Life is constantly making demands on me to move and keep moving. I have to gamble on some models of reality just to live my life; I go with my best horses, my most successful and trusted concepts. And sometimes I change my mind.

 

This flexibility on my part is not weakness or lack of discipline; it is just life. Bayesianism tells us Kuhn’s thesis in The Structure of Scientific Revolutions.

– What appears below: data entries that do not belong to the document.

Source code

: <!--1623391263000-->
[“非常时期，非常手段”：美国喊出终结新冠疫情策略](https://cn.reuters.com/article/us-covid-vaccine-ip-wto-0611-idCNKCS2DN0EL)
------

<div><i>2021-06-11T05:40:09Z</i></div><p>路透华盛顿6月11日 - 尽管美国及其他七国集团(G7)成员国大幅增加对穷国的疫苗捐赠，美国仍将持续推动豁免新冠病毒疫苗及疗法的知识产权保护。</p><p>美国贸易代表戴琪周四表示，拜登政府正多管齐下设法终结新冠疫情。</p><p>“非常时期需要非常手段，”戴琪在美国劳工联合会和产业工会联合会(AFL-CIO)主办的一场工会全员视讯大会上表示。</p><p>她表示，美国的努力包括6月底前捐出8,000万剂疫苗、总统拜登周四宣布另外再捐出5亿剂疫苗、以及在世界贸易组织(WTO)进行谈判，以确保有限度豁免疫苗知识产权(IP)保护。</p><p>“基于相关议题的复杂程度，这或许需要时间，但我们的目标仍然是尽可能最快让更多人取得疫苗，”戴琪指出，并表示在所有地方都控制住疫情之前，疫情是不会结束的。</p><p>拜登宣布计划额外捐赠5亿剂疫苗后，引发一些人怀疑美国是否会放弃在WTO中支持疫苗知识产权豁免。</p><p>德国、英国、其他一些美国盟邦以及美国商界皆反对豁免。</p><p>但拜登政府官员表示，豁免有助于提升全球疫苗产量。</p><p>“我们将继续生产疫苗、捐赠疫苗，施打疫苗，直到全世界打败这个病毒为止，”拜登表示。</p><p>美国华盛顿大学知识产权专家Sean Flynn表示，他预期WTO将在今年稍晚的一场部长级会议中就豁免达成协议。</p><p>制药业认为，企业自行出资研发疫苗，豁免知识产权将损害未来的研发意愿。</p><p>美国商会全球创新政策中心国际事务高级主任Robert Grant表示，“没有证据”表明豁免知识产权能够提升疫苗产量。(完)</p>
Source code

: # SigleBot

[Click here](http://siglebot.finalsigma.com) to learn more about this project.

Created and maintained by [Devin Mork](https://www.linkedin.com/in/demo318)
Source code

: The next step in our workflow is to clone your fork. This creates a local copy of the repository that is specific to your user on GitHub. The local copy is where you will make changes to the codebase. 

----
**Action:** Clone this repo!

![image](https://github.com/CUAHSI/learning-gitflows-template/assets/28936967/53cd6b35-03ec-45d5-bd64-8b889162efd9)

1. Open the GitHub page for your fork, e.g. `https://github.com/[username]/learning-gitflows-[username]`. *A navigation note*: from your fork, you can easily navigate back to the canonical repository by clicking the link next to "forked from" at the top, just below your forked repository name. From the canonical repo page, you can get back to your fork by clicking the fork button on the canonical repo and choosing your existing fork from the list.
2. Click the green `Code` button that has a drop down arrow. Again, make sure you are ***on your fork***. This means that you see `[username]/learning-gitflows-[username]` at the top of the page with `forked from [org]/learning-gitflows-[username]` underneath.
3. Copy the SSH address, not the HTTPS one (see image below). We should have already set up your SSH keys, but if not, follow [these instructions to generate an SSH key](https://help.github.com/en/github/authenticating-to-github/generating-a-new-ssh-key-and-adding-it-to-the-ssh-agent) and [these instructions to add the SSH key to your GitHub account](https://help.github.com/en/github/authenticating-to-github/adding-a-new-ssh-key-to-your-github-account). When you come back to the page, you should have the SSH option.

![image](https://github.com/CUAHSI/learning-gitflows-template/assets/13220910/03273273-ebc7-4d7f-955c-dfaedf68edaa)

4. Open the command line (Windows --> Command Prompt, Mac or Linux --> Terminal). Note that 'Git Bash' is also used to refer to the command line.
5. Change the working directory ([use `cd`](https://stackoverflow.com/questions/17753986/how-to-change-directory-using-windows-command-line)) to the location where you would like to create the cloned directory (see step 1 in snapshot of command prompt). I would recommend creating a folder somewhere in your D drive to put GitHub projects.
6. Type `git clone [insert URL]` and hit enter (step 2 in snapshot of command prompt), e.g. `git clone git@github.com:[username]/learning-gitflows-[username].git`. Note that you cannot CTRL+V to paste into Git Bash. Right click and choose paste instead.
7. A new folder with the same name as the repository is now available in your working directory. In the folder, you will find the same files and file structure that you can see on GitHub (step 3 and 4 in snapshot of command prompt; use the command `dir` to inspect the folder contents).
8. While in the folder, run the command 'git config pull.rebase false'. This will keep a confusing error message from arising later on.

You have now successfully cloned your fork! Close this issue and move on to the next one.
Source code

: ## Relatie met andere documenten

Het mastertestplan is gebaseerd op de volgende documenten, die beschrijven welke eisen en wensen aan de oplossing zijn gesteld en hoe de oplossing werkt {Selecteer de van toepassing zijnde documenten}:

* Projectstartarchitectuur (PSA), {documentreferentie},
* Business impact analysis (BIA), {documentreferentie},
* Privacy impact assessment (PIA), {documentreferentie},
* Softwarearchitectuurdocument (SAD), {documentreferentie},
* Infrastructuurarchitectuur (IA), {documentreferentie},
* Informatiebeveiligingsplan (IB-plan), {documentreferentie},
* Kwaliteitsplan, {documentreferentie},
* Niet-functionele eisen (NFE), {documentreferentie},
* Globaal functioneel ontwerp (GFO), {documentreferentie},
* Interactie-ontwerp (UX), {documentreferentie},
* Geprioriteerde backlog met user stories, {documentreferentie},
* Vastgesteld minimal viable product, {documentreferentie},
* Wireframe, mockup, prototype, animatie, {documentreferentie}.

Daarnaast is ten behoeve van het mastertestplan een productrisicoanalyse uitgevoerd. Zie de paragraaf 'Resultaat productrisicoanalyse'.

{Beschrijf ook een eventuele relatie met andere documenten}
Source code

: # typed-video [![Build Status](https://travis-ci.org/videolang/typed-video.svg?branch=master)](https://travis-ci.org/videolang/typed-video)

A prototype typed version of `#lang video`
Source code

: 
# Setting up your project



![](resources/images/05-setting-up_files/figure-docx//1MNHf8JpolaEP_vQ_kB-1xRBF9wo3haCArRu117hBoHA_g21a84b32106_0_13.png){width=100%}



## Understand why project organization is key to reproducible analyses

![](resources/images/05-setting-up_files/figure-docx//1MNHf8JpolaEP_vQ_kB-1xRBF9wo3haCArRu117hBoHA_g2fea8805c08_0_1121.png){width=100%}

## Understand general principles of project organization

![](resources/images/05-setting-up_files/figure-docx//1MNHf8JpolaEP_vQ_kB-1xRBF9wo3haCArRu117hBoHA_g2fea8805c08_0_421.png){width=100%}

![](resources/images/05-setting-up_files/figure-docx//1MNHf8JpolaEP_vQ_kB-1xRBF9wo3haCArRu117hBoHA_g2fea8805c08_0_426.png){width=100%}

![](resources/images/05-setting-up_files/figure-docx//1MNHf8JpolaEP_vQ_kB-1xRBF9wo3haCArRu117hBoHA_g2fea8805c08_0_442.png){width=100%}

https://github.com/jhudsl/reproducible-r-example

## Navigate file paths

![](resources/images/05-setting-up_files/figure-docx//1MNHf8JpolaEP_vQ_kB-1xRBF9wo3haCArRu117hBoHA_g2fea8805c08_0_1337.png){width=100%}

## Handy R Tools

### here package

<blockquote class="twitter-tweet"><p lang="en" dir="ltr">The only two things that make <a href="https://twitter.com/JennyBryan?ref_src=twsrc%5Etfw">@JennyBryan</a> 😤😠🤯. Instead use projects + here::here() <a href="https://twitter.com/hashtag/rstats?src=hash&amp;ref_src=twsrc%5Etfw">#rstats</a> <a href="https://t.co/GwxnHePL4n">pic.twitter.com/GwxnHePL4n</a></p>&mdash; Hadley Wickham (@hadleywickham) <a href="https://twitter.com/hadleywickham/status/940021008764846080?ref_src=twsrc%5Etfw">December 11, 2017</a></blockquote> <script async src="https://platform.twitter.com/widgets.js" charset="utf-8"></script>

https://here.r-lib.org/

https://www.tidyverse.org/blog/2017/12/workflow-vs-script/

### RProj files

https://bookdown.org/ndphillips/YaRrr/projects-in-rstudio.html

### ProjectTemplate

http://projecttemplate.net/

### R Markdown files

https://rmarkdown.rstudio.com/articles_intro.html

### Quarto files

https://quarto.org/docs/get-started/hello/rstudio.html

Sometimes as individuals, and sometimes as whole tribes, we are constantly adjusting all our concepts as we try to make our ways of dealing with reality more effective.

 

And when a researcher begins to grasp a new hypothesis and the theory it is based on, the resulting experience is like a religious “awakening” – profound, even life-altering. Everything changes when we accept a new model or theory because we change. How we perceive and think changes. In order to “get it”, we have to change. We have to eliminate some old beliefs from our familiar background belief set and literally see in a new way.

 

And what of the shifting nature of our view of reality and the gambling spirit that is implicit in the Bayesian model? The general tone of all our experiences tells us this overall view of our world and ourselves – though it may seem scary, or maybe, for confident individuals, exhilarating – is just life.

 

We have now arrived at a point where we can feel confident that Bayesianism gives us a good base on which to build further reasoning. 100% reliable? No. But solid enough to use and so to get on with all the other thinking that must be done. It can answer its critics – both those who attack it with real-world counterexamples and those who attack it with pure logic. And it outperforms both Rationalism and Empiricism every time.

 

Bayesianism is not logically unshakable. But in a sensible view of our world and ourselves, Bayesianism serves well. First, because it makes sense when it is applied to our real problem-solving behavior; second, because it works even when it is applied to itself; third, because we must have a foundational belief of some kind in place in order to get on with building a universal moral code; and fourth, because – as was shown earlier – we have to build that new code. That task is crucial. Without a new moral code, we aren’t going to survive.

 

We are now at a good place to pause to summarize our case so far. The next chapter is devoted to that summing up.

 

 

 

Notes

 

1.   1. Thomas Kuhn, The Structure of Scientific Revolutions (Chicago: The University of Chicago Press, 3rd ed., 1996).